Sie traf den Haushofmeister in dem kleinen, neben der Gaststube liegenden Büro an. Er war in Reithosen und Jagdstiefeln und wirkte sehr ruhig, ja geradezu munter. Er vermied jede Anspielung auf das Scharmützel vom Abend zuvor und begann völlig ungezwungen zu reden.

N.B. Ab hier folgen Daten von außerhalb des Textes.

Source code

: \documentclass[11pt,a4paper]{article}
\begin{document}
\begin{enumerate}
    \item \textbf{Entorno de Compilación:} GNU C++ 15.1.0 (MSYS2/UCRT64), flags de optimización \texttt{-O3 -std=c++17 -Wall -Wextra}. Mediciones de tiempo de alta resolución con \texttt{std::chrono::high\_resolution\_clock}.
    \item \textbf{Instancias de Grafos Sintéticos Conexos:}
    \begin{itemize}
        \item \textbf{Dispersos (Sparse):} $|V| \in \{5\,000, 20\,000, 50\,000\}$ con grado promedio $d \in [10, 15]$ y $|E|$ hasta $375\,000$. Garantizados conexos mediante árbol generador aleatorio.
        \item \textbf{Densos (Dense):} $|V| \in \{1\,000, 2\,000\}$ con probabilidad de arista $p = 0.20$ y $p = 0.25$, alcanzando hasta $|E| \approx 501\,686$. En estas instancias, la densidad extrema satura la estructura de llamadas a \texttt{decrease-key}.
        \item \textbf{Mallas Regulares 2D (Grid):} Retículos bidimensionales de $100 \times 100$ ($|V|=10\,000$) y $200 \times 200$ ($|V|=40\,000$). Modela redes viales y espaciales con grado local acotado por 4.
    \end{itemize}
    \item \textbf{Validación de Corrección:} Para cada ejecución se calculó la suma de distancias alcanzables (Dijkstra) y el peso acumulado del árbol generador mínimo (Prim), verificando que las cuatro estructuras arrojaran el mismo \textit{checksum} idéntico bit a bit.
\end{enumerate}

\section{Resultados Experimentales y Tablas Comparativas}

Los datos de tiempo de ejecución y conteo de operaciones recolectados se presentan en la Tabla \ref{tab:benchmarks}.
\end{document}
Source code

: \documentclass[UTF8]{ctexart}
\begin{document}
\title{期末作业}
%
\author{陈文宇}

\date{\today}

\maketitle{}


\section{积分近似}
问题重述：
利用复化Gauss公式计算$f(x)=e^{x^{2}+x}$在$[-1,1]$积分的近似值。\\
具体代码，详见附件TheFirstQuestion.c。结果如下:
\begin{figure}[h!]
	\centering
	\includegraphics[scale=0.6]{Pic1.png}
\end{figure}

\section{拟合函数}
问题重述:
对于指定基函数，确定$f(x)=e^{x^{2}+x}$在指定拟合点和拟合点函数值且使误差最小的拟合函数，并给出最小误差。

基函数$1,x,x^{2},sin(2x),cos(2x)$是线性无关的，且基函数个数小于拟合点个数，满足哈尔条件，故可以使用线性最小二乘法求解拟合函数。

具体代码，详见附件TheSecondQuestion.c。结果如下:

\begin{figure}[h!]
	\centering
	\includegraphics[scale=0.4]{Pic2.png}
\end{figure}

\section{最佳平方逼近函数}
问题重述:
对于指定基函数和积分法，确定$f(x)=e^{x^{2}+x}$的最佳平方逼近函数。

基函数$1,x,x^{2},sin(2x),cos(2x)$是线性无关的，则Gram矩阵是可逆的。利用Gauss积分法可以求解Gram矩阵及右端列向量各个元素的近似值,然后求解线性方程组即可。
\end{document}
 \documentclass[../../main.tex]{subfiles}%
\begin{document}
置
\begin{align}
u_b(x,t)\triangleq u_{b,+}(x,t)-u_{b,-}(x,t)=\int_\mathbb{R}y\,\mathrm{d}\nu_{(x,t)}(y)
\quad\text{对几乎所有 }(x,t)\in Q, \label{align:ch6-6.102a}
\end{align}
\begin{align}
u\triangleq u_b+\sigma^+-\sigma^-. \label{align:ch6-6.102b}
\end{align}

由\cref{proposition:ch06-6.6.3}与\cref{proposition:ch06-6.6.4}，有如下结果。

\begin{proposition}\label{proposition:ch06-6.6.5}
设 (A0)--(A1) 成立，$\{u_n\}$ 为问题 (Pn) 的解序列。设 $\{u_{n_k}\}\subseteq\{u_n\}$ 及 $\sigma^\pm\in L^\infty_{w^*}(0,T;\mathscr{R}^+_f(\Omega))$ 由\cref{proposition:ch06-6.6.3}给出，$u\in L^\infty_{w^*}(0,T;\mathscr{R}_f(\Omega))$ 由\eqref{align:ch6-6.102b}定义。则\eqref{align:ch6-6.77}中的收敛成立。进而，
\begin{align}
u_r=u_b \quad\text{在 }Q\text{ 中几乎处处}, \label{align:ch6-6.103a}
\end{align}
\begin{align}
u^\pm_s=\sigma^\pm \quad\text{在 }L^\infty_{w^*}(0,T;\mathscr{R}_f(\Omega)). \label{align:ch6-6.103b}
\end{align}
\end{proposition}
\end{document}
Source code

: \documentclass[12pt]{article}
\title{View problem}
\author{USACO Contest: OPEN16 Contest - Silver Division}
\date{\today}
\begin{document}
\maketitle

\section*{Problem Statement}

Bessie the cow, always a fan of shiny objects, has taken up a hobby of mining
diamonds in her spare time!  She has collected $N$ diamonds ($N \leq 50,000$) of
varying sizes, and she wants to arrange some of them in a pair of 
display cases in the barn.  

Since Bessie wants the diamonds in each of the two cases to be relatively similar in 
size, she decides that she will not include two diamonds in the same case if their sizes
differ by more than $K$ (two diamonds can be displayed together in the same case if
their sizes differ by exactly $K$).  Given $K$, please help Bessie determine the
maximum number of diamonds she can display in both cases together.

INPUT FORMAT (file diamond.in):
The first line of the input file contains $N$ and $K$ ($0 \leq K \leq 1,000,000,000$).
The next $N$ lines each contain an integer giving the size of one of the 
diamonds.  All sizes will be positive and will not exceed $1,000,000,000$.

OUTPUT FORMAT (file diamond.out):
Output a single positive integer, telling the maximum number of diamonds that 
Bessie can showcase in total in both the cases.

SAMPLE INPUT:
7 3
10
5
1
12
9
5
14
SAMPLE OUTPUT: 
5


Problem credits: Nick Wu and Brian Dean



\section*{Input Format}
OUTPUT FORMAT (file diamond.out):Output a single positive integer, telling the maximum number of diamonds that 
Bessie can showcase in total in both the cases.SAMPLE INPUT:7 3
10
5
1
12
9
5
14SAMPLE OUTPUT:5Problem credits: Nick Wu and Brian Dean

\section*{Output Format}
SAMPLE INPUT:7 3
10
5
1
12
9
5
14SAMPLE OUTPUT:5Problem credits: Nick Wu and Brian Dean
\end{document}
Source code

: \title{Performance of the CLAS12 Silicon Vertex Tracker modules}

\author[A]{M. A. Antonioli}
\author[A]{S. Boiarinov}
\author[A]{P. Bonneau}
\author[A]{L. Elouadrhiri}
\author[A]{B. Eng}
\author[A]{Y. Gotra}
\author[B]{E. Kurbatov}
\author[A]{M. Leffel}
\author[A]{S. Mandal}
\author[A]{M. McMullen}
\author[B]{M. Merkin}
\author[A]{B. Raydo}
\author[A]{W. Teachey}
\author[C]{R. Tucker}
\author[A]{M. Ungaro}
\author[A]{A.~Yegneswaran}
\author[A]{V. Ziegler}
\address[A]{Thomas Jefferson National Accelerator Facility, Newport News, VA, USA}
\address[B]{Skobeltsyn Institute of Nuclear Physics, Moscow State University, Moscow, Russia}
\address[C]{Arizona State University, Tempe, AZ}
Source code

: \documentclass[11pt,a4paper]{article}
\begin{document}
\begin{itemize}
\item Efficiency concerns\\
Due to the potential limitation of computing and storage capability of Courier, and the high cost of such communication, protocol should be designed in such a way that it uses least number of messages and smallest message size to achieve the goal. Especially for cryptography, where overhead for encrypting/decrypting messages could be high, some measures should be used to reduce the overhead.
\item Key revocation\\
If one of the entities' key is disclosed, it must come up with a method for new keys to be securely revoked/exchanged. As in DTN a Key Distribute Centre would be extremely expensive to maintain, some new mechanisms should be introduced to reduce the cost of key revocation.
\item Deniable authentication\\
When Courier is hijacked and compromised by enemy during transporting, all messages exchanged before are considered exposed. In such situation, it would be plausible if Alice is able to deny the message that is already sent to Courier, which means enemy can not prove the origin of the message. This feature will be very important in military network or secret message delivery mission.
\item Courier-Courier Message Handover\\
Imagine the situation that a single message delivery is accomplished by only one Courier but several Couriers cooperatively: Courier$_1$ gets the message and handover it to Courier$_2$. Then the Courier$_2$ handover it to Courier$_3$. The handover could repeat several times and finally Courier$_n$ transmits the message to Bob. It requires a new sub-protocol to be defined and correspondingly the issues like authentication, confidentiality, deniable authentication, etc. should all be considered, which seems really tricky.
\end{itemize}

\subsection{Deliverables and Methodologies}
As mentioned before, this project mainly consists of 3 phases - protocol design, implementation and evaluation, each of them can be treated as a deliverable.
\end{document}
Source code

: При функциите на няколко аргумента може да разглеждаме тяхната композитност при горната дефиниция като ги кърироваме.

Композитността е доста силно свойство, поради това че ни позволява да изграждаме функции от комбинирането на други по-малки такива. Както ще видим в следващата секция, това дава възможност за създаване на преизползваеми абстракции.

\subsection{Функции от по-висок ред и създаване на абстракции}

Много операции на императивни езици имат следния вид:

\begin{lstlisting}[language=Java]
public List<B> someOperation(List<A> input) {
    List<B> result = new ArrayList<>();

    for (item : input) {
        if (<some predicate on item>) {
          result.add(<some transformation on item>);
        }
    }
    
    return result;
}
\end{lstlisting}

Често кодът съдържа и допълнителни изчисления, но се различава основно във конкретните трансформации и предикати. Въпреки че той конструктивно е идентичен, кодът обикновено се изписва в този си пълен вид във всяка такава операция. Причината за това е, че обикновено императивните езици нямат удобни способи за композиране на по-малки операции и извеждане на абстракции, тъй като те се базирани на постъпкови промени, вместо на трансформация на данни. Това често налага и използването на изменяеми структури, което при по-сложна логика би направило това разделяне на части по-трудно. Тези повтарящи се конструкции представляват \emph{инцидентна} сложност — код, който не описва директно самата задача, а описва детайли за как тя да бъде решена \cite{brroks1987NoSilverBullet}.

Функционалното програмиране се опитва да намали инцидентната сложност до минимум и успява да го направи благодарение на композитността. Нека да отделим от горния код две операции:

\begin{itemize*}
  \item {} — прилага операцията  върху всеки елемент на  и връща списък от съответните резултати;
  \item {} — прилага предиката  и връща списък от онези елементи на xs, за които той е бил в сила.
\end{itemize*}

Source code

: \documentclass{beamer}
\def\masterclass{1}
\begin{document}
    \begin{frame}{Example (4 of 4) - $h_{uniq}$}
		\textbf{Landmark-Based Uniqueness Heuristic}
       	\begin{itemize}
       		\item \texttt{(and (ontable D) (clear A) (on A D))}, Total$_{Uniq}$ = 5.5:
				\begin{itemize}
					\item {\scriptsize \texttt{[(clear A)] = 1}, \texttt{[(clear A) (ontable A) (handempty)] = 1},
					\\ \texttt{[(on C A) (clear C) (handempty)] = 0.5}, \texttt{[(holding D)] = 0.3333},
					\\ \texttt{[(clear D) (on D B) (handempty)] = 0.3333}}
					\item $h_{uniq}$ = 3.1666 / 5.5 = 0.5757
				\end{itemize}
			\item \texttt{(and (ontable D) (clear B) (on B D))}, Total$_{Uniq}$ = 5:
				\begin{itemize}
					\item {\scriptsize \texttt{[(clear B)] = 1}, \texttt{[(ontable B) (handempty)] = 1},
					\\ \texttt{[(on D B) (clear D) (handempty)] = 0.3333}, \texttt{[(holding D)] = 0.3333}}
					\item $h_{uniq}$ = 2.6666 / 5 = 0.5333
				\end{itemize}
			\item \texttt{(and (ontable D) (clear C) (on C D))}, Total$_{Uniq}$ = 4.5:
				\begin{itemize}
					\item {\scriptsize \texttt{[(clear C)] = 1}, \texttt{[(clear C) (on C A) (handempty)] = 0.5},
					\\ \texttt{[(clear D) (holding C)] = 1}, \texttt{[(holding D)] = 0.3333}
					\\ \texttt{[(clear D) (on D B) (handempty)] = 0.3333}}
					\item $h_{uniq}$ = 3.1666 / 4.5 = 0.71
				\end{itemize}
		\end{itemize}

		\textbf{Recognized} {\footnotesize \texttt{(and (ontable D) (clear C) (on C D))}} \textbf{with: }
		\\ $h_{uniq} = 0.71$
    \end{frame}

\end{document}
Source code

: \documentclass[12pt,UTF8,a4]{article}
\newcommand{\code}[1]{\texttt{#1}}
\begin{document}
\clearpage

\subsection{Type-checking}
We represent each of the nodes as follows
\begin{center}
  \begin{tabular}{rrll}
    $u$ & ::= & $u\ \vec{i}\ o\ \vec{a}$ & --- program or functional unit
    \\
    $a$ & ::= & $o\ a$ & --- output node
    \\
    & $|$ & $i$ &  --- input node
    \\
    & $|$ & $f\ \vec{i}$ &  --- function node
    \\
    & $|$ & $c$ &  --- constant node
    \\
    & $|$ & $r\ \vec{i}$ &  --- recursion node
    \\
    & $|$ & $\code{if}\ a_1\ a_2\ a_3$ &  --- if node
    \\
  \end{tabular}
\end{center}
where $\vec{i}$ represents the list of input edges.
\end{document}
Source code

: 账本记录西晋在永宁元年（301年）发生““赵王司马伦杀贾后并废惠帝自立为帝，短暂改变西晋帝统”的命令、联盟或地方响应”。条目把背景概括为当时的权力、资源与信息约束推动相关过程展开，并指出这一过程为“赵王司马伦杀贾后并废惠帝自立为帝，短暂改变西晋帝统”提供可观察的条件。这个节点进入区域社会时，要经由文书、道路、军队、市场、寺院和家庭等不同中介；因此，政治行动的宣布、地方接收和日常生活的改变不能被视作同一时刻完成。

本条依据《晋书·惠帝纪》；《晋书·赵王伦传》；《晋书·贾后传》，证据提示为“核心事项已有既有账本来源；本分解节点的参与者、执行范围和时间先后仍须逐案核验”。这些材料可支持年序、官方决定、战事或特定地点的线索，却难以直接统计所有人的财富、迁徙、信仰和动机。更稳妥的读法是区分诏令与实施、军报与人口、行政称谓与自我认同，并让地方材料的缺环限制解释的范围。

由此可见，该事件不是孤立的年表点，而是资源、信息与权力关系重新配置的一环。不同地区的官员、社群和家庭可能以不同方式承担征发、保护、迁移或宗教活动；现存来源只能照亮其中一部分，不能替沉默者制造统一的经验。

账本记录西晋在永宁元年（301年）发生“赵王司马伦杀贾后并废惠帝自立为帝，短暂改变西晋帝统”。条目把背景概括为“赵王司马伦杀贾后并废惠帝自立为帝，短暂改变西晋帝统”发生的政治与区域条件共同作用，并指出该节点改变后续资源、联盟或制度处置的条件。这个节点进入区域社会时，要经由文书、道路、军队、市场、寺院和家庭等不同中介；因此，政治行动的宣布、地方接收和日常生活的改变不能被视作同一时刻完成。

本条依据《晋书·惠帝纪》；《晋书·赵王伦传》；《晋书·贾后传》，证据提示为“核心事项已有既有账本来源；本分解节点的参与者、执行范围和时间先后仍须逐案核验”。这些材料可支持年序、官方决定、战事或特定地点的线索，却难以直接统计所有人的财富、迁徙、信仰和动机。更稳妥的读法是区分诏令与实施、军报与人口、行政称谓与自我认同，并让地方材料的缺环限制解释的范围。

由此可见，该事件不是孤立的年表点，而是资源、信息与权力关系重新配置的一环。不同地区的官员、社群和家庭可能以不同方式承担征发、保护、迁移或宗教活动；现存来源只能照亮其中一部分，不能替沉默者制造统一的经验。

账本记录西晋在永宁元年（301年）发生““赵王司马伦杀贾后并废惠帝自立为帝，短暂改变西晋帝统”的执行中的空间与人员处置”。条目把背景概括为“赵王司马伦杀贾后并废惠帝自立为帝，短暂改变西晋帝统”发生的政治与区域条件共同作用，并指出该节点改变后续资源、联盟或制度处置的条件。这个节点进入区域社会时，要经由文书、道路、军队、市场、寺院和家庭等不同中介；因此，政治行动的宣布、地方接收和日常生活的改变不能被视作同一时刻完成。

»Vergebt mir, Madame, daß ich Euch bemüht habe, aber es schien mir angebracht, vor meiner Abreise alle Fragen unserer Schokoladefabrikation durchzusprechen, wenn wir auch unserem Geschäftsführer Marchandeau volles Vertrauen schenken können.«
»Ihr wollt verreisen?«
»Ja. Ich habe soeben eine Verpflichtung für die Franche-Comté unterzeichnet, wo Seine Majestät in diesem Frühjahr, wie es heißt, irgendeine Stadt erobern will. Ich breche erst in acht Tagen auf, aber inzwischen soll ich mich um die Verproviantierung des Regiments von Monsieur du Bellay kümmern. So werde ich in dieser letzten Woche wohl keine Zeit für eine Zusammenkunft mit Euch finden, und deshalb wollte ich den letzten freien Abend dazu benützen, gemeinsam mit Euch festzustellen, wie unsere Geschäfte stehen.«
Über eine Stunde lang gingen sie zusammen mit Marchandeau die Kontobücher durch, worauf sie sich in den Fabrikationsraum begaben, um die Maschinen zu prüfen, und in die Vorratskammern, um die Reserven an Kakao, Zucker und Gewürzen zu kontrollieren. In einem passenden Augenblick stand Audiger auf und ging hinaus, als müsse er einen andern Faszikel mit Rechnungen holen. Doch wenige Augenblicke darauf hörte Angélique den Trab eines sich entfernenden Pferdes, und sie begriff, daß Audiger aufgebrochen war und daß sie ihn nie wiedersehen würde.